I asked what she got arrested for, and she said, “Molly, but I don’t do drugs.” She explained she was at Ultra. She said, “I don’t even take drugs. But my boyfriend’s friend, out of nowhere, put something in my hand. I didn’t know what it was until I was being put in handcuffs, arrested for possession of molly.” It was an undercover cop wearing a marijuana t-shirt who watched the guy hand her the pill. The same cop who arrested the Mexican boys. They all saw each other get arrested.
She was crying. She was telling everyone, “I’m trying to go to law school.” She kept saying to the officers, “Take my blood! Take my piss! I’m innocent!”

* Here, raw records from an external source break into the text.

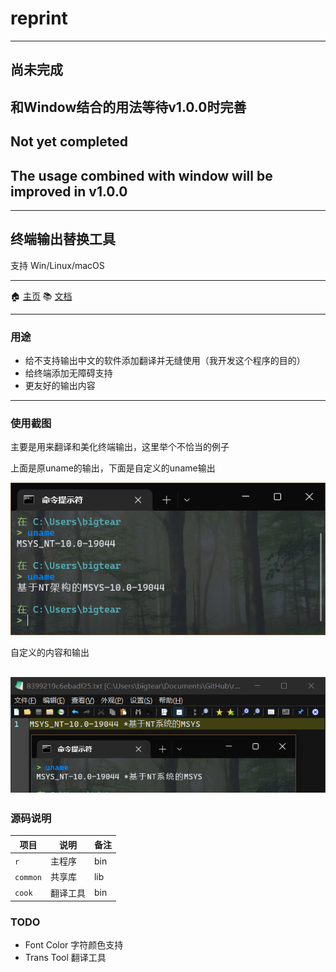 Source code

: # reprint

---

## 尚未完成
## 和Window结合的用法等待v1.0.0时完善

## Not yet completed
## The usage combined with window will be improved in v1.0.0

---

## 终端输出替换工具

支持 Win/Linux/macOS

---

🏠 [主页](https://github.com/BigTear/reprint) 📚 [文档](https://github.com/BigTear/reprint)

---

### 用途

- 给不支持输出中文的软件添加翻译并无缝使用（我开发这个程序的目的）
- 给终端添加无障碍支持
- 更友好的输出内容

---

### 使用截图
主要是用来翻译和美化终端输出，这里举个不恰当的例子

上面是原uname的输出，下面是自定义的uname输出

![uname-old-new](assets/uname-old-new.png)

自定义的内容和输出

![uname-new2](assets/uname-new2.png)
---

### 源码说明

| 项目       | 说明   |  备注 |
|----------|------|-----|
| `r`      | 主程序  | bin |
| `common` | 共享库  | lib |
| `cook`   | 翻译工具 | bin |

### TODO

- Font Color 字符颜色支持
- Trans Tool 翻译工具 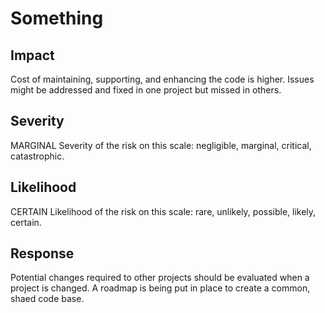 # Something
## Impact 
Cost of maintaining, supporting, and enhancing the code is higher.
Issues might be addressed and fixed in one project but missed in others.

## Severity 
MARGINAL
Severity of the risk on this scale: negligible, marginal, critical, catastrophic. 

## Likelihood
CERTAIN
Likelihood of the risk on this scale: rare, unlikely, possible, likely, certain.

## Response 
Potential changes required to other projects should be evaluated when a project is changed.
A roadmap is being put in place to create a common, shaed code base.
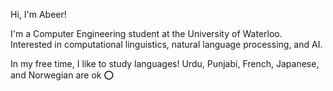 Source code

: Hi, I'm Abeer!

I'm a Computer Engineering student at the University of Waterloo. Interested in computational linguistics, natural language processing, and AI.

In my free time, I like to study languages! Urdu, Punjabi, French, Japanese, and Norwegian are ok ⭕

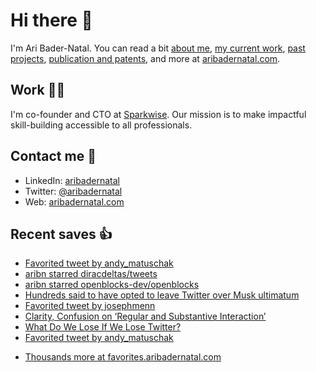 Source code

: # Hi there  👋

I'm Ari Bader-Natal. You can read a bit [about me](https://aribadernatal.com), [my current work](https://aribadernatal.com/projects/Sparkwise/), [past projects](https://aribadernatal.com/projects/), [publication and patents](https://aribadernatal.com/publications), and more at [aribadernatal.com](https://aribadernatal.com).

## Work  👨‍💻

I'm co-founder and CTO at [Sparkwise](https://sparkwise.co). Our mission is to make impactful skill-building accessible to all professionals.

## Contact me  💬 

- LinkedIn: [aribadernatal](https://linkedin.com/in/aribadernatal)
- Twitter: [@aribadernatal](https://twitter.com/aribadernatal)
- Web: [aribadernatal.com](https://aribadernatal.com)

## Recent saves  👍

<!--START_SECTION:feed-->
* [Favorited tweet by andy_matuschak](https:&#x2F;&#x2F;favorites.aribadernatal.com&#x2F;twitter-favorites&#x2F;2022&#x2F;11&#x2F;favorited-tweet-by-andy_matuschak-16&#x2F;)
* [aribn starred diracdeltas&#x2F;tweets](https:&#x2F;&#x2F;favorites.aribadernatal.com&#x2F;github-favorites&#x2F;2022&#x2F;11&#x2F;aribn-starred-diracdeltas-tweets&#x2F;)
* [aribn starred openblocks-dev&#x2F;openblocks](https:&#x2F;&#x2F;favorites.aribadernatal.com&#x2F;github-favorites&#x2F;2022&#x2F;11&#x2F;aribn-starred-openblocks-dev-openblocks&#x2F;)
* [Hundreds said to have opted to leave Twitter over Musk ultimatum](https:&#x2F;&#x2F;favorites.aribadernatal.com&#x2F;pocket-favorites&#x2F;2022&#x2F;11&#x2F;hundreds-said-to-have-opted-to-leave-twitter-over-musk-ultimatum&#x2F;)
* [Favorited tweet by josephmenn](https:&#x2F;&#x2F;favorites.aribadernatal.com&#x2F;twitter-favorites&#x2F;2022&#x2F;11&#x2F;favorited-tweet-by-josephmenn&#x2F;)
* [Clarity, Confusion on ‘Regular and Substantive Interaction’](https:&#x2F;&#x2F;favorites.aribadernatal.com&#x2F;pocket-favorites&#x2F;2022&#x2F;11&#x2F;clarity-confusion-on-regular-and-substantive-interaction&#x2F;)
* [What Do We Lose If We Lose Twitter?](https:&#x2F;&#x2F;favorites.aribadernatal.com&#x2F;pocket-favorites&#x2F;2022&#x2F;11&#x2F;what-do-we-lose-if-we-lose-twitter&#x2F;)
* [Favorited tweet by andy_matuschak](https:&#x2F;&#x2F;favorites.aribadernatal.com&#x2F;twitter-favorites&#x2F;2022&#x2F;11&#x2F;favorited-tweet-by-andy_matuschak-15&#x2F;)
<!--END_SECTION:feed-->
* [Thousands more at favorites.aribadernatal.com](https://favorites.aribadernatal.com)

And while she was in the cop car, they told her if she didn’t stop crying, they would take her to the psych ward. In booking and all the time I was with her in the cells, every time she started crying, the corrections officers or the other girls would be like, “Stop crying. You need to shut up or they’ll take you to the psych ward.”
I talked to another lady, a really fat, white lady. I asked why she got arrested and she said, “I hit my mom in the head. She ran me over with her wheelchair. My mom called the cops on me. Shit, I have three daughters. They’re about your age.” She kept telling me I reminded her of her daughter.
Towards the end, ten or so of these really pretty girls came in. They were wearing dresses and high heels. I thought maybe they were high class prostitutes because one girl straight up looked like their pimp.
I asked two of the pretty girls why they got arrested and apparently they got in a fight with each other at a pool party. And I didn’t see it, but I heard one of the pretty girls in the other room while she was doing the bend-over-and-cough thing. They made her cough like twenty-five times. I think she couldn’t speak English well. She was Latina. They kept saying, “You’re not coughing hard enough. You’re not coughing hard enough.” But she was! I got away with coughing like [Three tiny coughs]. Everybody in the booking room could hear they were making her do that. They were women officers, but still.
Eventually the girls who got arrested for fighting were laughing with each other. They were friends again.
Suddenly this guy starts having a seizure. They’re like, “Medical emergency! Medical emergency!”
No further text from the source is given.